I love National Public Radio and Iowa Public Radio.

Wait, let me amend that:  I LOVE NPR and IPR!

NPR and IPR provide the soundtrack to our lives. I’m a constant listener, Monica even more so.

On this date in 1971 — May 3 — the afternoon drive-time newscast All Things Considered first aired.

So this seems a good day to help NPR and IPR raise more money.

There are six easy ways NPR and IPR could raise more money. All six ways could be implemented with little or no cost, and not even that much time.

Reader, please take note: these helpful hints apply to any nonprofit. Almost any nonprofit could use these tips to raise more money and grow.

 

Tip one: NPR and IPR should urge listeners to consider all their assets for potential gifts.

To give smart, donors and potential donors need to consider all their assets. Don’t consider cash, and cash only, but look at your entire basket.

Allow me to illustrate with three real-world examples.

A farmer generally doesn’t have a lot of cash on hand – we’ve all heard the phrase, “land rich, cash poor.” But farmland itself can be a very tax-savvy gift, and so can gifts of grain.

A young person who is self-employed doesn’t have a lot of cash on hand. But this young person inherited an IRA from a relative, and must make annual required minimum distributions [RMDs].

IRA RMDs can be a tax-wise gift.

A married couple, recently retired, own three life insurance policies. This made lots of sense when their kids were younger, but now their kids are all grown up and successful on their own.

It may be that a paid up life insurance policy could be signed over to their favorite charity.

NPR and IPR should let their donors know everyone’s individual facts and circumstances are unique. Donors should consider seeking personalized counsel to look at their whole basket of assets.

 

Tip two: NPR and IPR should educate listeners about the value of the federal income tax charitable deduction.

For a discussion of tax brackets, see my post called bracketology. In short, as of May 2015, there are seven federal income tax brackets: 10%, 15%, 25%, 28%, 33%, 35% and 39.6%.

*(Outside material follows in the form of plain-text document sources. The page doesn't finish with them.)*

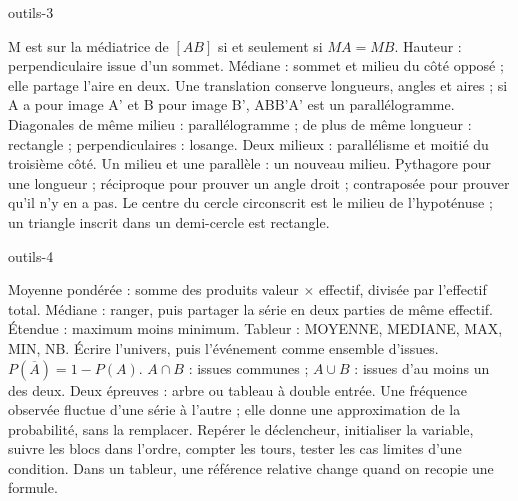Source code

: \begin{blocEdition}{outils-3}

M est sur la médiatrice de $[AB]$ si et seulement si $MA=MB$. Hauteur : perpendiculaire issue d’un sommet. Médiane : sommet et milieu du côté opposé ; elle partage l’aire en deux.
Une translation conserve longueurs, angles et aires ; si A a pour image A’ et B pour image B’, ABB’A’ est un parallélogramme. Diagonales de même milieu : parallélogramme ; de plus de même longueur : rectangle ; perpendiculaires : losange.
Deux milieux : parallélisme et moitié du troisième côté. Un milieu et une parallèle : un nouveau milieu.
Pythagore pour une longueur ; réciproque pour prouver un angle droit ; contraposée pour prouver qu’il n’y en a pas. Le centre du cercle circonscrit est le milieu de l’hypoténuse ; un triangle inscrit dans un demi-cercle est rectangle.
\end{blocEdition}
\begin{blocEdition}{outils-4}

Moyenne pondérée : somme des produits valeur $\times$ effectif, divisée par l’effectif total. Médiane : ranger, puis partager la série en deux parties de même effectif. Étendue : maximum moins minimum. Tableur : MOYENNE, MEDIANE, MAX, MIN, NB.
Écrire l’univers, puis l’événement comme ensemble d’issues. $P(\overline A)=1-P(A)$. $A\cap B$ : issues communes ; $A\cup B$ : issues d’au moins un des deux. Deux épreuves : arbre ou tableau à double entrée.
Une fréquence observée fluctue d’une série à l’autre ; elle donne une approximation de la probabilité, sans la remplacer.
Repérer le déclencheur, initialiser la variable, suivre les blocs dans l’ordre, compter les tours, tester les cas limites d’une condition. Dans un tableur, une référence relative change quand on recopie une formule.
\end{blocEdition}
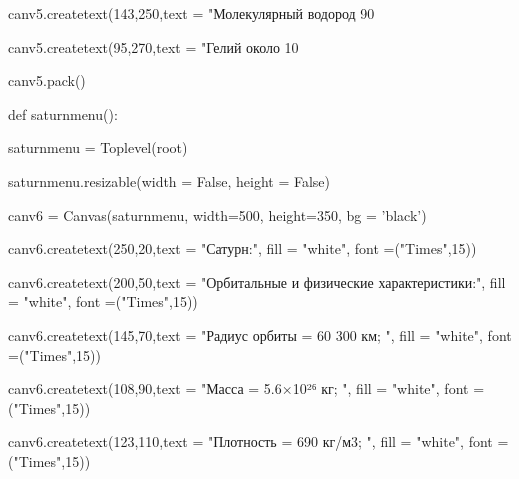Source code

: \documentclass[14pt, oneside]{SavkinSeliverstov}
\begin{document}
	canv\underline{\hspace{0.2cm}}5.create\underline{\hspace{0.2cm}}text(143,250,text = "Молекулярный водород 90%

	canv\underline{\hspace{0.2cm}}5.create\underline{\hspace{0.2cm}}text(95,270,text = "Гелий около 10%
	
	canv\underline{\hspace{0.2cm}}5.pack()

def saturn\underline{\hspace{0.2cm}}menu():
	
	saturn\underline{\hspace{0.2cm}}menu = Toplevel(root)
	
	saturn\underline{\hspace{0.2cm}}menu.resizable(width = False, height = False)
	
	canv\underline{\hspace{0.2cm}}6 = Canvas(saturn\underline{\hspace{0.2cm}}menu, width=500, height=350, bg = 'black')
	
	canv\underline{\hspace{0.2cm}}6.create\underline{\hspace{0.2cm}}text(250,20,text = "Сатурн:", fill = "white", font =("Times",15))
	
	canv\underline{\hspace{0.2cm}}6.create\underline{\hspace{0.2cm}}text(200,50,text = "Орбитальные и физические характеристики:", fill = "white", font =("Times",15))

	canv\underline{\hspace{0.2cm}}6.create\underline{\hspace{0.2cm}}text(145,70,text = "Радиус орбиты =  60 300 км; ", fill = "white", font =("Times",15))

	canv\underline{\hspace{0.2cm}}6.create\underline{\hspace{0.2cm}}text(108,90,text = "Масса = 5.6×10²⁶ кг; ", fill = "white", font =("Times",15))

	canv\underline{\hspace{0.2cm}}6.create\underline{\hspace{0.2cm}}text(123,110,text = "Плотность = 690 кг/м3; ", fill = "white", font =("Times",15))
	
\end{document}
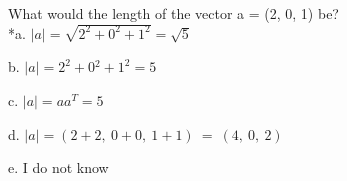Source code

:
What would the length of the vector a = (2, 0, 1) be? \\

*a. \(|a| = \sqrt{2^{2} + 0^{2} + 1^{2}} = \sqrt{5}\)

b. \(|a| = 2^{2} + 0{}^{2} + 1^{2} = 5\)

c. \(|a| = aa^{T} = 5\)

d. \(|a| = (2 + 2,\ 0 + 0,\ 1 + 1)\  = \ (4,\ 0,\ 2)\)

e. I do not know \\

The charitable deduction can result in significant tax savings.

For example, assume a donor in the 33% tax bracket gives to her favorite qualified charitable organization a donation of $100.

The charity still receives the full gift of $100. But, for the donor, the actual out-of-pocket cost of the gift is only $67, and the donor saves $33.

Let’s make these assumptions for all tax brackets and see the savings which result:

Bracket              Donation                        Savings                                 Cost
10%                     $100                               $10                                      $90

15%                     $100                               $15                                      $85

25%                     $100                               $25                                      $75

28%                     $100                               $28                                      $72

33%                     $100                               $33                                      $67

35%                     $100                               $35                                      $65

39.6%                  $100                              $39.60                                $60.40

 

NOTE: ABOVE TABLE IS FOR ILLUSTRATIVE PURPOSES ONLY. ONLY YOUR OWN FINANCIAL OR TAX ADVISOR CAN ADVISE IN THESE MATTERS.

 

As can be seen, significant tax savings can result. The charitable deduction is valuable.

 

Tip three: NPR and IPR should broadcast the record keeping requirements for the charitable deduction.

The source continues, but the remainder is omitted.